EXERCISE INSTRUCTIONS: Search the records for the word "nameof" and pick out every line that has it.
*** Begin section ***
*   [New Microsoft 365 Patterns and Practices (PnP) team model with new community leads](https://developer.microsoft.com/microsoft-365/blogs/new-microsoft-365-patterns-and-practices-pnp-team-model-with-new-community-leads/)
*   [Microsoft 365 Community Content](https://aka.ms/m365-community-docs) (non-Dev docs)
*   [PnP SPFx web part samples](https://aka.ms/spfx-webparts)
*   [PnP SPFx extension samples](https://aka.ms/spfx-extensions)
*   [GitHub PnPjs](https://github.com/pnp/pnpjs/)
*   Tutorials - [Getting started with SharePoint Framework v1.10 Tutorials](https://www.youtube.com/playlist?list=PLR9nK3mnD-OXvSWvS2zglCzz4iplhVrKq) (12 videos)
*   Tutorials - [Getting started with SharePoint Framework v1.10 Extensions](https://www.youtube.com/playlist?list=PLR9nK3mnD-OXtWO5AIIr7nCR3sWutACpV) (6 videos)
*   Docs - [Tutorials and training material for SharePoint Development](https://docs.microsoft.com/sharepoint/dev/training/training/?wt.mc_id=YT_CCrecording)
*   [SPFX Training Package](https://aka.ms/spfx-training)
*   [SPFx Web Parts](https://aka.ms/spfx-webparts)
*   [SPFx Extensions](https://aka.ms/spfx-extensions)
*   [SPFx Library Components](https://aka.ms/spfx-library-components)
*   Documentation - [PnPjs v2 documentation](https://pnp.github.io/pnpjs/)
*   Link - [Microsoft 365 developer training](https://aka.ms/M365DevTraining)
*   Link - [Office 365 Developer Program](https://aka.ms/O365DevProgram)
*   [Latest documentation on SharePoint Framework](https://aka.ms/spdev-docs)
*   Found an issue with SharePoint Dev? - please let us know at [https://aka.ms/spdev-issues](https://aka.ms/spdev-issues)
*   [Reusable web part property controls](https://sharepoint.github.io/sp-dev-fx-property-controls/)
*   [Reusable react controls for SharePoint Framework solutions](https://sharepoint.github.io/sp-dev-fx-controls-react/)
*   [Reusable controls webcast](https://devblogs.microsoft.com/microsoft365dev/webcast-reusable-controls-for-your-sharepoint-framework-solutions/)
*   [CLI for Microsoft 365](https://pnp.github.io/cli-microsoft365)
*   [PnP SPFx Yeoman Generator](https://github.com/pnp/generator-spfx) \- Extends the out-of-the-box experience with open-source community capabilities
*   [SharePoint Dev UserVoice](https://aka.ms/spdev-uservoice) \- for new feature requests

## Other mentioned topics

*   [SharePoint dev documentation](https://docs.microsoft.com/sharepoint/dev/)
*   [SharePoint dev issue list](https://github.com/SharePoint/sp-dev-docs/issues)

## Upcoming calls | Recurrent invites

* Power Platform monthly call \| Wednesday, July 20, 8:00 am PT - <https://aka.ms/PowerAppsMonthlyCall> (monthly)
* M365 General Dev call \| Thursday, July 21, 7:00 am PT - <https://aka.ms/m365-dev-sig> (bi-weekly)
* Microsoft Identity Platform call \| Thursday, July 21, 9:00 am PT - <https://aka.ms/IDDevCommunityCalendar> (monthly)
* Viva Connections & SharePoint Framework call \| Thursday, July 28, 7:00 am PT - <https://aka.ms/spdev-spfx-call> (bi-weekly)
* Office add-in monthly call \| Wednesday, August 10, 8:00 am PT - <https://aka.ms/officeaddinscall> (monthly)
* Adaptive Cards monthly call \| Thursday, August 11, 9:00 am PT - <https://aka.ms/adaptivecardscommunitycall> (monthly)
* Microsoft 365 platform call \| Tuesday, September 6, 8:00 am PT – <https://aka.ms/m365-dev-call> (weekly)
*** End section ***
*** Begin section ***
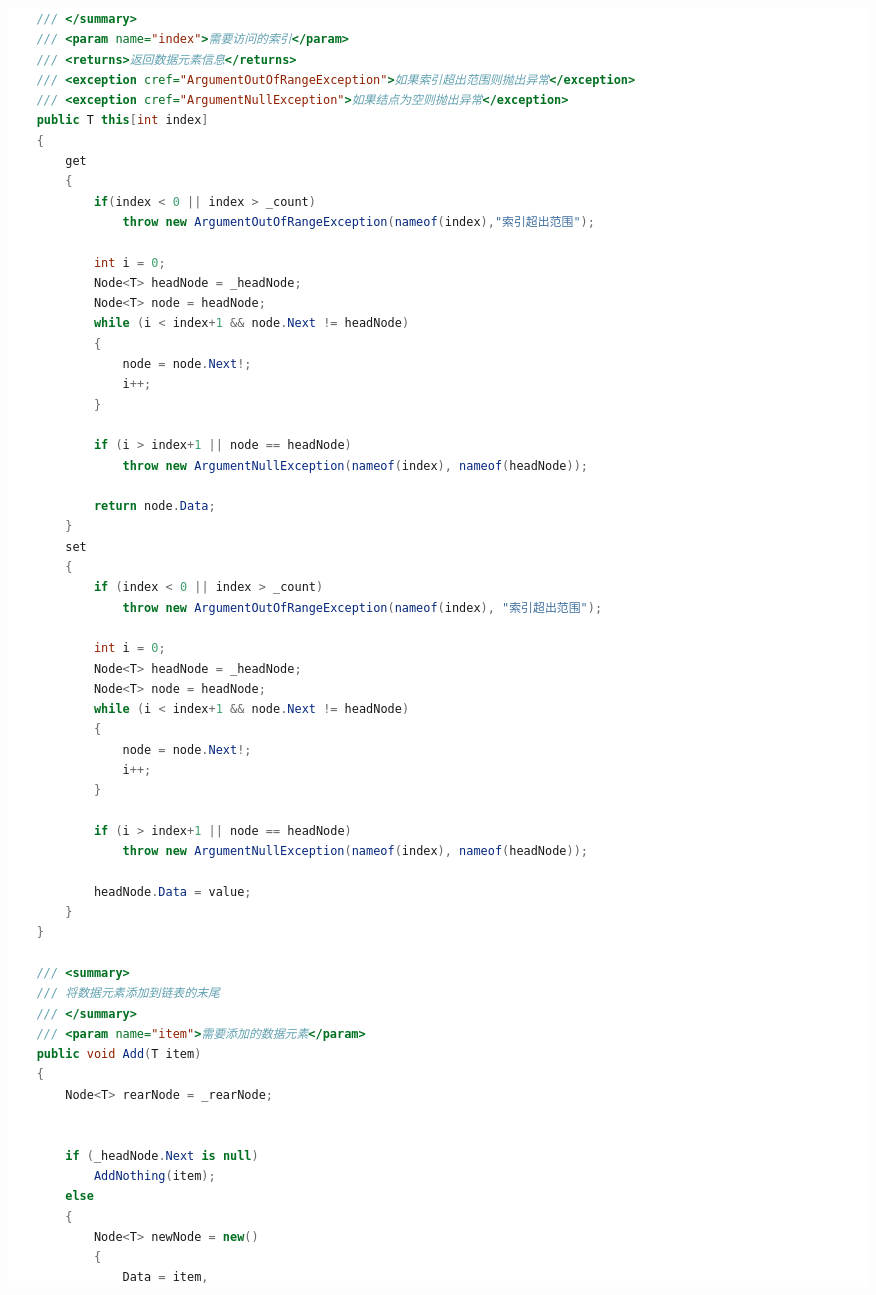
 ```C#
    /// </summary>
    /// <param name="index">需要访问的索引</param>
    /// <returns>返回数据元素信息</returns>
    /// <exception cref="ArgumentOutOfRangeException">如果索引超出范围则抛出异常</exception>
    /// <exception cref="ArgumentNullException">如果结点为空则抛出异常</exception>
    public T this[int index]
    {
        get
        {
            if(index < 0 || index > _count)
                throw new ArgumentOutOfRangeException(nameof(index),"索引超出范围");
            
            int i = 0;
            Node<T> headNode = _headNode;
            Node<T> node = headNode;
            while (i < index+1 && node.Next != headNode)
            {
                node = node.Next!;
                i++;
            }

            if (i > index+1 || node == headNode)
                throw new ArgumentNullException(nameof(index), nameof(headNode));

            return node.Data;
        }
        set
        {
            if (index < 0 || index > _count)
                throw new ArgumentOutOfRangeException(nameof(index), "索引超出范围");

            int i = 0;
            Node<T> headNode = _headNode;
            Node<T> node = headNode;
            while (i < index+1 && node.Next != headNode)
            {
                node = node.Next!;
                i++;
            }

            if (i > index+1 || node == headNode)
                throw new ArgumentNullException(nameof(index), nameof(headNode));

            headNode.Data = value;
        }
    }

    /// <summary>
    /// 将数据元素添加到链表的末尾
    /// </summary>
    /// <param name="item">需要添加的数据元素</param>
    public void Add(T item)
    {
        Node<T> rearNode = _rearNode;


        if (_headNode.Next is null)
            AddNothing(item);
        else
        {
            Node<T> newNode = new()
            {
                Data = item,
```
*** End section ***
*** Begin section ***
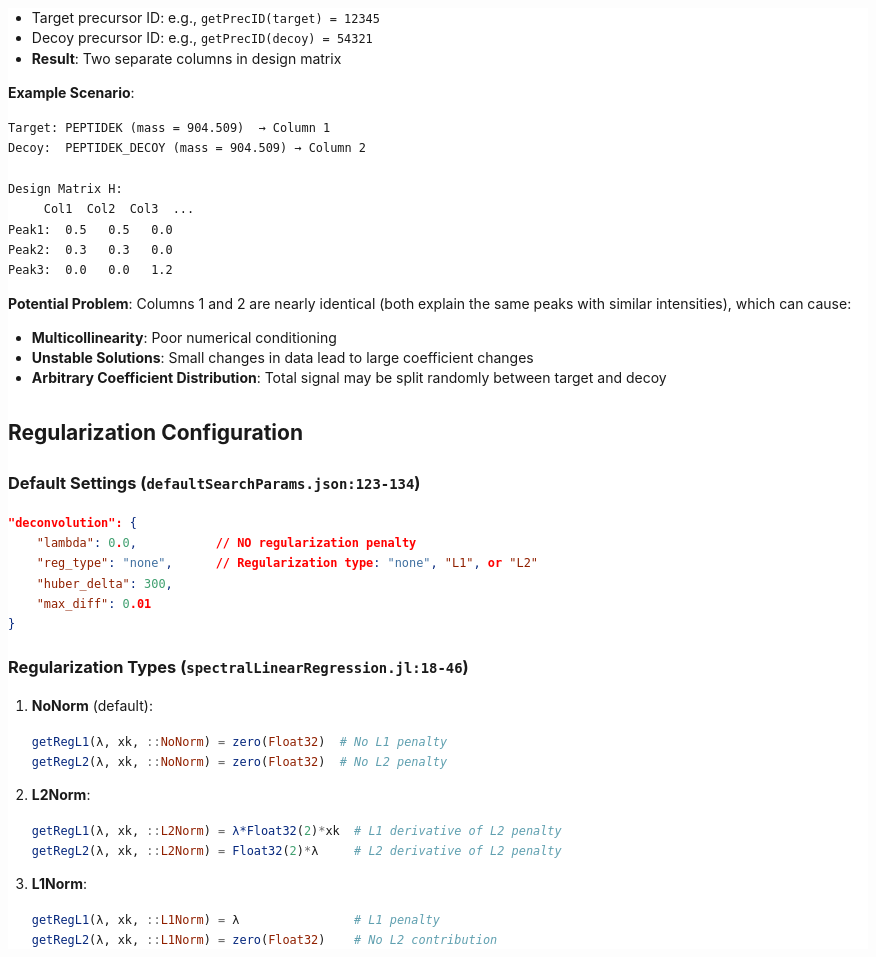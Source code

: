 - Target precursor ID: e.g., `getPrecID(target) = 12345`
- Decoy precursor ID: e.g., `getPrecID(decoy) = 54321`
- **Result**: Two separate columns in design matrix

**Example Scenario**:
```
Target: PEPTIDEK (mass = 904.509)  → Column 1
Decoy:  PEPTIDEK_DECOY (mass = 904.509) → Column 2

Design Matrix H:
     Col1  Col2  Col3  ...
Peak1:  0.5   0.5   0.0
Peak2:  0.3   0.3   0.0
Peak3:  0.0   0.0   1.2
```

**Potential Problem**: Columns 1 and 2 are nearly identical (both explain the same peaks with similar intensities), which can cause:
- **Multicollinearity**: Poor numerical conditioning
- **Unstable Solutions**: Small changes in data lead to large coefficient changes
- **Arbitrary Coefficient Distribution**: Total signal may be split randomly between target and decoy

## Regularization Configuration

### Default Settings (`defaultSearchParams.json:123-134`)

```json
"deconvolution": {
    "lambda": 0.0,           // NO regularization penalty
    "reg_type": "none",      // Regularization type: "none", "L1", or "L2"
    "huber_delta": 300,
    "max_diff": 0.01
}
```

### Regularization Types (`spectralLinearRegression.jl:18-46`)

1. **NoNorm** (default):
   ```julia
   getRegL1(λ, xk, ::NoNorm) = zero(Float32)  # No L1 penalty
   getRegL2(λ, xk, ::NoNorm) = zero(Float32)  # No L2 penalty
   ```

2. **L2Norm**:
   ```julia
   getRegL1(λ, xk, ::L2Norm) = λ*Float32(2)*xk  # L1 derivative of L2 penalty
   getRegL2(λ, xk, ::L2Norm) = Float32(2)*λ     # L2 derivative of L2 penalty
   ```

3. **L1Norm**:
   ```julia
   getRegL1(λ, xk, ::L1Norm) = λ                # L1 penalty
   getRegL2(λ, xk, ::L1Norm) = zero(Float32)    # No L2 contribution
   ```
*** End section ***
RESULT OF THE EXERCISE:
                throw new ArgumentOutOfRangeException(nameof(index),"索引超出范围");
                throw new ArgumentNullException(nameof(index), nameof(headNode));
                throw new ArgumentOutOfRangeException(nameof(index), "索引超出范围");
                throw new ArgumentNullException(nameof(index), nameof(headNode));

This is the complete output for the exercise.